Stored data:
▽
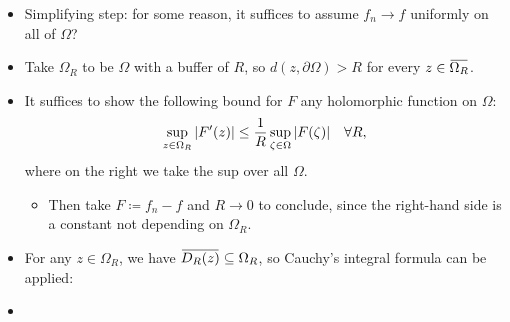 \begin{solution}

\envlist

\begin{itemize}
\item
  Simplifying step: for some reason, it suffices to assume \(f_n\to f\)
  uniformly on all of \(\Omega\)?
\item
  Take \(\Omega_R\) to be \(\Omega\) with a buffer of \(R\), so
  \(d(z, {{\partial}}\Omega) > R\) for every
  \(z \in \mkern 1.5mu\overline{\mkern-1.5mu\Omega_R\mkern-1.5mu}\mkern 1.5mu\).
\item
  It suffices to show the following bound for \(F\) any holomorphic
  function on \(\Omega\):
  \begin{align*}
  \sup_{z\in \Omega_R} {\left\lvert {F'(z)} \right\rvert} \leq {1\over R} \sup_{\zeta \in \Omega} {\left\lvert {F(\zeta)} \right\rvert} && \forall R
  ,\end{align*}
  where on the right we take the sup over all \(\Omega\).

  \begin{itemize}
  \tightlist
  \item
    Then take \(F \coloneqq f_n-f\) and \(R\to 0\) to conclude, since
    the right-hand side is a constant not depending on \(\Omega_R\).
  \end{itemize}
\item
  For any \(z\in \Omega_R\), we have
  \(\mkern 1.5mu\overline{\mkern-1.5muD_R(z)\mkern-1.5mu}\mkern 1.5mu \subseteq \Omega_R\),
  so Cauchy's integral formula can be applied:
\item


\end{itemize}
\end{solution}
△
Among the lines of the data above, some may hold the word "right"; report how many, as a single number.

3